Оттого-то, наверное, жилища соломбальских мастеровых и погружались в зыбкую землю, словно тонущие корабли в пучину. Идешь по скрипучим мосткам, а вровень с ними глядят на мир форточки первых этажей — хозяева уже перебрались на второй этаж. Над речками Соломбалы, будто в Венеции, перекинуты горбатые мостики, а берега их вплотную заставлены лодками, весельными и моторными.
По весне залило Соломбалу обширным половодьем, но жизнь продолжалась обычным порядком. На моторках плыли в школу дети, на лодках плыли из магазинов бабки с авоськами, а возле дверей парикмахерской покачивало на волне катера соломбальских мужиков, стоявших в кильватер, чтобы побриться и освежиться.

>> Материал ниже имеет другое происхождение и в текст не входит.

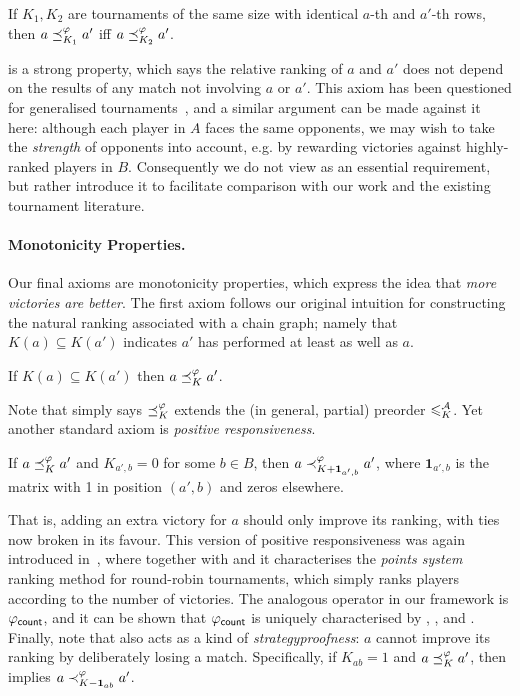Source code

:\begin{axiom}[\iim{}]

    If $K_1, K_2$ are tournaments of the same size with identical $a$-th and
    $a'$-th rows, then $a \preceq_{K_1}^\varphi a'$ iff $a \preceq_{K_2}^\varphi a'$.

\end{axiom}

\iim{} is a strong property, which says the relative ranking of $a$ and
$a'$ does not depend on the results of any match not involving $a$ or $a'$.
This axiom has been questioned for generalised
tournaments~\cite{gonzalez2014paired}, and a similar argument can be made
against it here: although each player in $A$ faces the same opponents, we may
wish to take the \emph{strength} of opponents into account, e.g. by rewarding
victories against highly-ranked players in $B$. Consequently we do not view
\iim{} as an essential requirement, but rather introduce it to
facilitate comparison with our work and the existing tournament literature.

\paragraph{Monotonicity Properties.}
%
Our final axioms are monotonicity properties, which express the idea that
\emph{more victories are better}. The first axiom follows our original
intuition for constructing the natural ranking associated with a chain graph;
namely that $K(a) \subseteq K(a')$ indicates $a'$ has performed at least as
well as $a$.

\begin{axiom}[\mon{}]
    If $K(a) \subseteq K(a')$ then $a \preceq_K^\varphi a'$.
\end{axiom}

Note that \mon{} simply says ${\preceq_K^\varphi}$ extends the (in general,
partial) preorder ${\leqslant^{\mathcal{A}}_K}$.
%
Yet another standard axiom is \emph{positive responsiveness}.

\begin{axiom}[\posresp{}]

    If $a \preceq_K^\varphi a'$ and $K_{a',b} = 0$ for some $b \in B$, then $a
    \prec_{K + \bm{1}_{a', b}}^\varphi a'$, where $\bm{1}_{a', b}$ is the matrix
    with 1 in position $(a', b)$ and zeros elsewhere.

\end{axiom}

That is, adding an extra victory for $a$ should only improve its ranking, with
ties now broken in its favour. This version of positive responsiveness was
again introduced in~\cite{rubinstein1980ranking}, where together with
\anon{} and \iim{} it characterises the \emph{points system}
ranking method for round-robin tournaments, which simply ranks players
according to the number of victories. The analogous operator in our framework
is ${\varphi_{\mathsf{count}}}$, and it can be shown that ${\varphi_{\mathsf{count}}}$ is uniquely characterised
by \anon{}, \iim{}, \posresp{} and \dualaxiom{}.
%
Finally, note that \posresp{} also acts as a kind of
\emph{strategyproofness}: $a$ cannot improve its ranking by deliberately losing
a match. Specifically, if $K_{ab} = 1$ and $a \preceq_K^\varphi a'$, then
\posresp{} implies $a \prec_{K - \bm{1}_{ab}}^\varphi a'$.

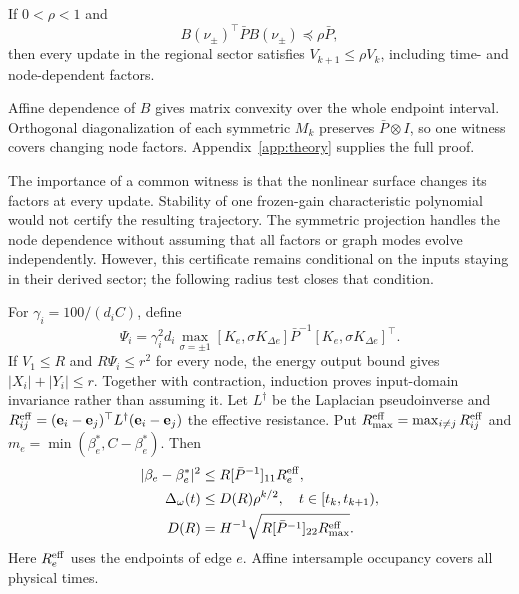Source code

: \begin{btdlemma}
\label{lem:btd_endpoint}
If $0<\rho<1$ and
\begin{equation}
 B(\nu_\pm)^\top\bar P B(\nu_\pm)\preceq\rho\bar P,
 \label{eq:btd_d_endpoints}
\end{equation}
then every update in the regional sector satisfies
$V_{k+1}\le\rho V_k$, including time- and node-dependent factors.
\end{btdlemma}
Affine dependence of $B$ gives matrix convexity over the whole
endpoint interval. Orthogonal diagonalization of each symmetric
$M_k$ preserves $\bar P\otimes I$, so one witness covers changing
node factors. Appendix~\ref{app:theory} supplies the full proof.

The importance of a common witness is that the nonlinear surface
changes its factors at every update. Stability of one frozen-gain
characteristic polynomial would not certify the resulting trajectory.
The symmetric projection handles the node dependence without assuming
that all factors or graph modes evolve independently. However, this
certificate remains conditional on the inputs staying in their derived
sector; the following radius test closes that condition.

For $\gamma_i=100/(d_iC)$, define
\begin{equation}
 \Psi_i=\gamma_i^2d_i\max_{\sigma=\pm1}
 [K_e,\sigma K_{\Delta e}]\bar P^{-1}
 [K_e,\sigma K_{\Delta e}]^\top.
\end{equation}
If $V_1\le R$ and $R\Psi_i\le r^2$ for every node, the energy
output bound gives $|X_i|+|Y_i|\le r$. Together with contraction,
induction proves input-domain invariance rather than assuming it.
Let $L^\dagger$ be the Laplacian pseudoinverse and
$R_{ij}^{\rm eff}=(\mathbf e_i-\mathbf e_j)^\top L^\dagger
(\mathbf e_i-\mathbf e_j)$ the effective resistance. Put
$R_{\max}^{\rm eff}=\max_{i\ne j}R_{ij}^{\rm eff}$ and
$m_e=\min(\beta_e^*,C-\beta_e^*)$. Then
\begin{align}
 |\beta_e-\beta_e^*|^2&\le R[\bar P^{-1}]_{11}R_e^{\rm eff},\nonumber\\
 \Delta_\omega(t)&\le D(R)\rho^{k/2},\quad t\in[t_k,t_{k+1}),\nonumber\\
 D(R)&=H^{-1}\sqrt{R[\bar P^{-1}]_{22}R_{\max}^{\rm eff}}.
 \label{eq:btd_output_bounds_short}
\end{align}
Here $R_e^{\rm eff}$ uses the endpoints of edge $e$.
Affine intersample occupancy covers all physical times.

Настало лето. Иногда, наскоками, отец навещал сына.
— Тебе надо поправляться, — говорил он.
После блокады Савка испытывал постоянный голод и готов был есть с утра до ночи. Отец отдавал ему свой «сухой» бортпаек офицера: тресковую печень, бруски желтого сливочного масла и тушенку. Приносил в бутылках хвойный экстракт.